The A and C refer to a weight based on whether the lexeme came from an index using a non-stemmed simple dictionary or one using a dictionary that stems the lexeme.
- More on this later!

Index Vector

'and':3A,24A,40A,44C,65C,81C 'at':19A,26A,60C,67C 'battl':78C 'battle':37A 'blood':7A,48C 'evil':41A,82C 'good':39A,80C 'half':6A,47C 'half-blood':5A,46C 'harri':42C,55C 'harry':1A,14A 'hogwart':61C 'hogwarts':20A 'in':29A,70C 'midst':31A,72C 'of':13A,22A,32A,35A,38A,54C,63C,73C,76C,79C 'point':28A,69C 'potter':2A,15A,43C,56C 'princ':49C 'prince':8A 's':16A,57C 'school':21A,62C 'sixth':17A,58C 'stori':53C 'storm':34A,75C 'story':12A 'take':50C 'takes':9A 'the':4A,11A,30A,33A,45C,52C,71C,74C 'this':27A,36A,68C,77C 'up':10A,51C 'witchcraft':23A,64C 'wizardri':66C 'wizardry':25A 'year':18A,59C

The apostrophe problem

Finnegans Wake

or

Finnegan's Wake?

Search Normalize Function

The Search Normalize function, used to normalize most of our non-numeric indexes, is a modified version of a normalizer based on the NACO standard.
The primary difference between the two normalizers is in how it handles apostrophes:
- Search Normalize replaces the apostrophe with a space.
- NACO Normalize removes the apostrophe.
The modification was made to better handle French language searches:
- l'histoire can be retrieved with a search term of 'histoire'

Midsummer night's dream example

Query 1: User enters 'midsummer night's dream'

Search replaces apostrophe with space. 'midsummer' 'night' 's' and 'dream' are sent as query. record is retrieved.

Query 2: User enters 'midsummer nights dream'

Search stems nights to night. 'midsummer', 'night' and 'dream' are sent as query, record is retrieved.

Finnegans wake example

Query 1: User enters 'finnegans wake'

Search stems finnegans to finnegan. 'finnegan' and 'wake' are sent as query. Record is retrieved.

Query 2: User enters 'finnegan's wake'

Search replaces apostrophe with space. 'finnegan', 's' and 'wake' are sent as query. Record is NOT retrieved because there is no 's' in the index vector.
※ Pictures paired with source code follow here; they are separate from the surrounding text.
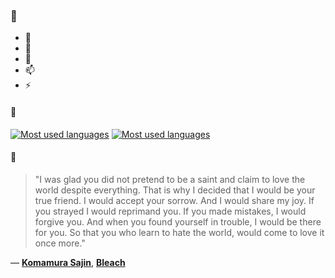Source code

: ### 👋

- 🔭
- 🌱
- 💬
- 📫
- ⚡

#### 🧏

[![Most used languages](https://github-readme-stats-aynah.vercel.app/api/top-langs/?username=aynh&theme=solarized-dark&langs_count=6&layout=compact&hide_title=true)](https://github.com/anuraghazra/github-readme-stats#gh-dark-mode-only)
[![Most used languages](https://github-readme-stats-aynah.vercel.app/api/top-langs/?username=aynh&theme=solarized-light&langs_count=6&layout=compact&hide_title=true)](https://github.com/anuraghazra/github-readme-stats#gh-light-mode-only)

#### 💬

> "I was glad you did not pretend to be a saint and claim to love the world despite everything. That is why I decided that I would be your true friend. I would accept your sorrow. And I would share my joy. If you strayed I would reprimand you. If you made mistakes, I would forgive you. And when you found yourself in trouble, I would be there for you. So that you who learn to hate the world, would come to love it once more."

&mdash; [**Komamura Sajin**](https://myanimelist.net/character.php?q=Komamura%20Sajin&cat=character), [**Bleach**](https://myanimelist.net/search/all?q=Bleach&cat=all)
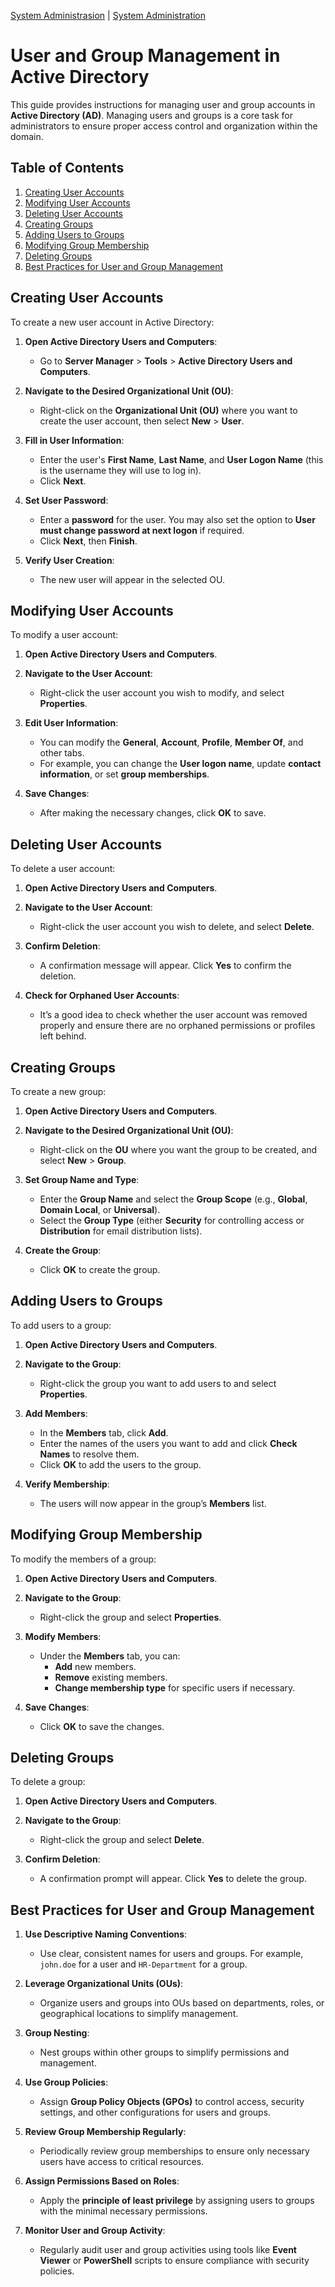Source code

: [System Administrasion](../System%20Administration/README.md) | [System Administration](../README.md)
# User and Group Management in Active Directory

This guide provides instructions for managing user and group accounts in **Active Directory (AD)**. Managing users and groups is a core task for administrators to ensure proper access control and organization within the domain.

## Table of Contents
1. [Creating User Accounts](#creating-user-accounts)
2. [Modifying User Accounts](#modifying-user-accounts)
3. [Deleting User Accounts](#deleting-user-accounts)
4. [Creating Groups](#creating-groups)
5. [Adding Users to Groups](#adding-users-to-groups)
6. [Modifying Group Membership](#modifying-group-membership)
7. [Deleting Groups](#deleting-groups)
8. [Best Practices for User and Group Management](#best-practices-for-user-and-group-management)

## Creating User Accounts

To create a new user account in Active Directory:

1. **Open Active Directory Users and Computers**:
   - Go to **Server Manager** > **Tools** > **Active Directory Users and Computers**.

2. **Navigate to the Desired Organizational Unit (OU)**:
   - Right-click on the **Organizational Unit (OU)** where you want to create the user account, then select **New** > **User**.

3. **Fill in User Information**:
   - Enter the user's **First Name**, **Last Name**, and **User Logon Name** (this is the username they will use to log in).
   - Click **Next**.

4. **Set User Password**:
   - Enter a **password** for the user. You may also set the option to **User must change password at next logon** if required.
   - Click **Next**, then **Finish**.

5. **Verify User Creation**:
   - The new user will appear in the selected OU.

## Modifying User Accounts

To modify a user account:

1. **Open Active Directory Users and Computers**.
2. **Navigate to the User Account**:
   - Right-click the user account you wish to modify, and select **Properties**.
   
3. **Edit User Information**:
   - You can modify the **General**, **Account**, **Profile**, **Member Of**, and other tabs.
   - For example, you can change the **User logon name**, update **contact information**, or set **group memberships**.

4. **Save Changes**:
   - After making the necessary changes, click **OK** to save.

## Deleting User Accounts

To delete a user account:

1. **Open Active Directory Users and Computers**.
2. **Navigate to the User Account**:
   - Right-click the user account you wish to delete, and select **Delete**.
   
3. **Confirm Deletion**:
   - A confirmation message will appear. Click **Yes** to confirm the deletion.

4. **Check for Orphaned User Accounts**:
   - It’s a good idea to check whether the user account was removed properly and ensure there are no orphaned permissions or profiles left behind.

## Creating Groups

To create a new group:

1. **Open Active Directory Users and Computers**.
2. **Navigate to the Desired Organizational Unit (OU)**:
   - Right-click on the **OU** where you want the group to be created, and select **New** > **Group**.

3. **Set Group Name and Type**:
   - Enter the **Group Name** and select the **Group Scope** (e.g., **Global**, **Domain Local**, or **Universal**).
   - Select the **Group Type** (either **Security** for controlling access or **Distribution** for email distribution lists).

4. **Create the Group**:
   - Click **OK** to create the group.

## Adding Users to Groups

To add users to a group:

1. **Open Active Directory Users and Computers**.
2. **Navigate to the Group**:
   - Right-click the group you want to add users to and select **Properties**.
   
3. **Add Members**:
   - In the **Members** tab, click **Add**.
   - Enter the names of the users you want to add and click **Check Names** to resolve them.
   - Click **OK** to add the users to the group.

4. **Verify Membership**:
   - The users will now appear in the group’s **Members** list.

## Modifying Group Membership

To modify the members of a group:

1. **Open Active Directory Users and Computers**.
2. **Navigate to the Group**:
   - Right-click the group and select **Properties**.
   
3. **Modify Members**:
   - Under the **Members** tab, you can:
     - **Add** new members.
     - **Remove** existing members.
     - **Change membership type** for specific users if necessary.

4. **Save Changes**:
   - Click **OK** to save the changes.

## Deleting Groups

To delete a group:

1. **Open Active Directory Users and Computers**.
2. **Navigate to the Group**:
   - Right-click the group and select **Delete**.

3. **Confirm Deletion**:
   - A confirmation prompt will appear. Click **Yes** to delete the group.

## Best Practices for User and Group Management

1. **Use Descriptive Naming Conventions**:
   - Use clear, consistent names for users and groups. For example, `john.doe` for a user and `HR-Department` for a group.
   
2. **Leverage Organizational Units (OUs)**:
   - Organize users and groups into OUs based on departments, roles, or geographical locations to simplify management.

3. **Group Nesting**:
   - Nest groups within other groups to simplify permissions and management.

4. **Use Group Policies**:
   - Assign **Group Policy Objects (GPOs)** to control access, security settings, and other configurations for users and groups.

5. **Review Group Membership Regularly**:
   - Periodically review group memberships to ensure only necessary users have access to critical resources.

6. **Assign Permissions Based on Roles**:
   - Apply the **principle of least privilege** by assigning users to groups with the minimal necessary permissions.

7. **Monitor User and Group Activity**:
   - Regularly audit user and group activities using tools like **Event Viewer** or **PowerShell** scripts to ensure compliance with security policies.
But we do get some results

Let's try this with the NACO Normalizer

Midsummer night's dream example

Query 1: User enters 'midsummer night's dream'

Search removes apostrophe and stems nights to night. 'midsummer' 'night' and 'dream' are sent as query. record is retrieved.
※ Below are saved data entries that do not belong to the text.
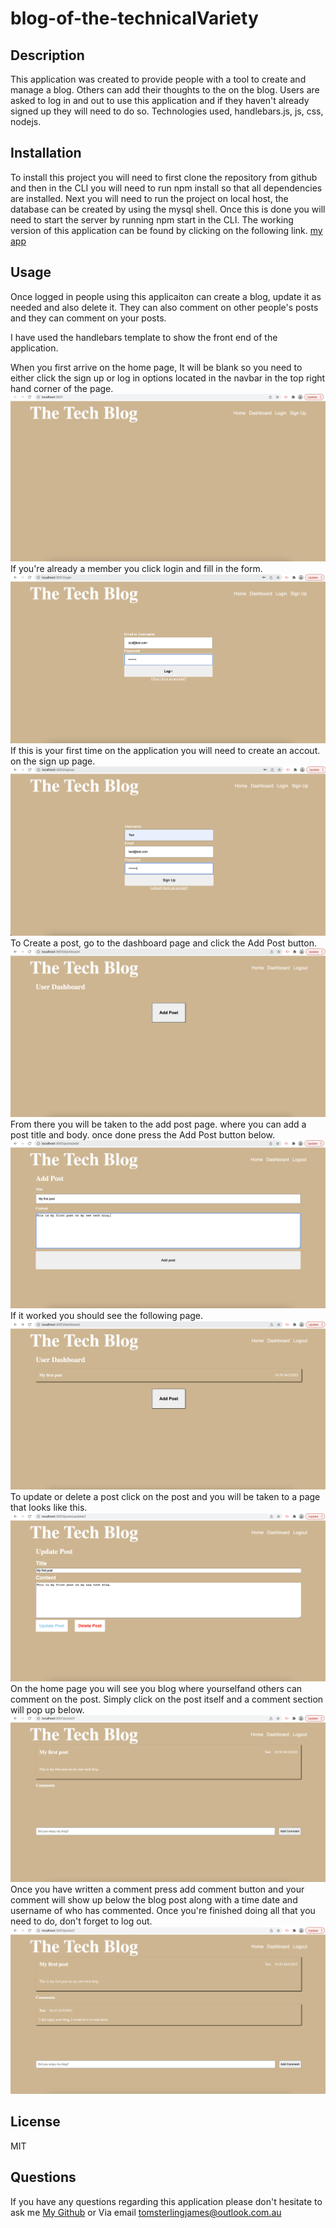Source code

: # blog-of-the-technicalVariety

## Description
This application was created to provide people with a tool to create and manage a blog. Others can add their thoughts to the on the blog. Users are asked to log in and out to use this application and if they haven't already signed up they will need to do so. Technologies used, handlebars.js, js, css, nodejs.

## Installation
To install this project you will need to first clone the repository from github and then in the CLI you will need to run npm install so that all dependencies are installed. Next you will need to run the project on local host, the database can be created by using the mysql shell. Once this is done you will need to start the server by running npm start in the CLI. The working version of this application can be found by clicking on the following link. <a href="https://calm-castle-90070.herokuapp.com/login">my app</a>

## Usage

Once logged in people using this applicaiton can create a blog, update it as needed and also delete it. They can also comment on other people's posts and they can comment on your posts. 

I have used the handlebars template to show the front end of the application. 

When you first arrive on the home page, It will be blank so you need to either click the sign up or log in options located in the navbar in the top right hand corner of the page. 
<img src="img/ss1.png">
If you're already a member you click login and fill in the form. 
<img src="img/ss2.png">
If this is your first time on the application you will need to create an accout. on the sign up page.
<img src="img/ss3.png">
To Create a post, go to the dashboard page and click the Add Post button. 
<img src="img/ss4.png">
From there you will be taken to the add post page. where you can add a post title and body. once done press the Add Post button below. 
<img src="img/ss5.png">
If it worked you should see the following page. 
<img src="img/ss6.png">
To update or delete a post click on the post and you will be taken to a page that looks like this. 
<img src="img/ss7.png">
On the home page you will see you blog where yourselfand others can comment on the post. Simply click on the post itself and a comment section will pop up below. 
<img src="img/ss8.png">
Once you have written a comment press add comment button and your comment will show up below the blog post along with a time date and username of who has commented. 
Once you're finished doing all that you need to do, don't forget to log out. 
<img src="img/ss9.png">

## License 
MIT

## Questions
If you have any questions regarding this application please don't hesitate to ask me <a href="https://github.com/skipsterling">My Github</a>
or Via email tomsterlingjames@outlook.com.au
Query 2: User enters 'midsummer nights dream'

Search stems nights to night. 'midsummer', 'night' and 'dream' are sent as query. record is retrieved.

Finnegans wake example

Query 1: User enters 'finnegans wake'

Search stems finnegans to finnegan. 'finnegan' and 'wake' are sent as query. Record is retrieved.

Query 2: User enters 'finnegan's wake'

Search removes apostrophe and stems finnegans to finnegan. 'finnegan' and 'wake' are sent as query. record is retrieved.

But we're back to our l'histoire problem

There is no perfect solution that will do the right thing for both languages.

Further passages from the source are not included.